A six year study, Facing the Future: Financing Productive Schools, funded by the Bill and Melinda Gates Foundation concluded that because school financing systems are overburdened with rules they care more about dotting their I’s and crossing their T’s than any measurable school performance.  The result has devastated our schools and US education in general.

Waiting for Superman, a November 2010 documentary which follows the fate of several students pinning their hopes on a lottery system to get into various charter schools is a scathing look at the state of public education in the United States.  My frustration with regard to public schools should not be misunderstood as a critique of educators.  While I believe some teachers are burned out and a few should actually be relieved of their duties for the neglect of their students’ education, the majority work hard to meet their students’ needs while being over burdened by administrative demands, many go above and beyond the call of duty especially when it comes to the time they put in, and most, if not all, are underpaid, especially when their jobs are compared to jobs which require a similar level of education.

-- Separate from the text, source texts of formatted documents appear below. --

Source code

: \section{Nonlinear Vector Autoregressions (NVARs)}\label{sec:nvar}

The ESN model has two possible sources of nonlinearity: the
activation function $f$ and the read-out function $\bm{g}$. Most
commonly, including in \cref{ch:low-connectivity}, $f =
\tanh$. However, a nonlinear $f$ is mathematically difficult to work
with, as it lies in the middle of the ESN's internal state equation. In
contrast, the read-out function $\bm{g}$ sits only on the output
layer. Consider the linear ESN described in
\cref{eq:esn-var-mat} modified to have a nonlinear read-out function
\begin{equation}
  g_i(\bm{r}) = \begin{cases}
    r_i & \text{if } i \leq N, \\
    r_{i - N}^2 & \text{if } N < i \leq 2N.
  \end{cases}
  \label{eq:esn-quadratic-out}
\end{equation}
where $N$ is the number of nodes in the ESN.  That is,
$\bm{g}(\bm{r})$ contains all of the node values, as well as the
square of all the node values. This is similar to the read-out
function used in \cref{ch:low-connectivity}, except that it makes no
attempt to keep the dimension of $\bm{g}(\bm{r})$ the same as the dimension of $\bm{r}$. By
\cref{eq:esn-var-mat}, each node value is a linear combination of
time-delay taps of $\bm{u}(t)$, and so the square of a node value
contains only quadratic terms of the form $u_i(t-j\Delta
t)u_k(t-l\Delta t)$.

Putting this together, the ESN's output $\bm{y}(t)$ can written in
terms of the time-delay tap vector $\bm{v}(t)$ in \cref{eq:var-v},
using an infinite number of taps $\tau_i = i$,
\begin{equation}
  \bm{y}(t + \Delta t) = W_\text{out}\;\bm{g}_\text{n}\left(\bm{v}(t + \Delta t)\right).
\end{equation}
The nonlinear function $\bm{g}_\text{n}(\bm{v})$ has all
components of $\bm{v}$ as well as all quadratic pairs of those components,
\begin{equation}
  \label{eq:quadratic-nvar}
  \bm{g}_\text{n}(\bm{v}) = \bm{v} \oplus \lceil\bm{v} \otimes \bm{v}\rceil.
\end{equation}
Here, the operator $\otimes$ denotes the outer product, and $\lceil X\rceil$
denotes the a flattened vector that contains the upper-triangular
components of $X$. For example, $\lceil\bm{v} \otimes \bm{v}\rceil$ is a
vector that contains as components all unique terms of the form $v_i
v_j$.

Yes, the families we are born into have a huge impact on what ultimately happens to us but the best way politics can influence the families we are born into is by changing the education system so all the children in America truly have an equal opportunity to succeed.  The facts are indisputable—it costs less to educate than to incarcerate and most prisoners are under educated.  In 2006 the national average cost per student was $9, 644 dollars.  In 2004 the national average cost per prisoner was $22,600 dollars.  In 2004 75% of those in the state prison system and 59% of those in the federal prison systems were high school drop outs.  Of those who reported having jobs prior to incarceration the average pay was under $1000 dollars per month and a significant number were unemployed.  Employment is also directly linked to education.

But before you mistakenly think this post is just another plea to give more money to education remember what we truly need is to find representatives who are willing to make education a priority.  Caring about education is not only about more money; it is also about using the money we have wisely and about changing the system we have so it works for more people.  There in lies our bigger problem.

When money and power in politics keep feeding themselves in order to stay rich and powerful fewer and fewer will be represented.  When we have a given number of people and a limited amount of resources it stands to reason that more can have a little or a few can have a lot.  When the little is enough to sustain the population we find balance but if a few insist on having more than they need others will have less and balance will be disrupted.

Today, the only politicians (republican or democrat) who seem able to run for office are those who can buy their way in.  The effort it would take to develop and sustain a grassroots organization (a third political party) not dependent on large amounts of money seems overwhelming.  Yet, at least one lesson we can learn from the Occupy Movement is that it doesn’t always take money to communicate.  In fact in the internet age it doesn’t even take traditional media.  The problem however is that the Occupiers who vote still seem to be stuck in a lesser-of-two-evils mentality and have so far rejected a let’s-start-over mentality.  Meanwhile those who don’t like either choice have sadly quit voting rather than banding together to put forth better options.

We may need a truly lopsided election followed by another four years of little to no change before we are willing to understand what a small differences exist between the two parties.  And truthfully, we may need to feel a bit stronger pinch in our pocket books before we’re ready to take action.  In the end, I believe once we decide to occupy the ballot box the 99% can be heard.  Until then, we will be stuck doing business as usual.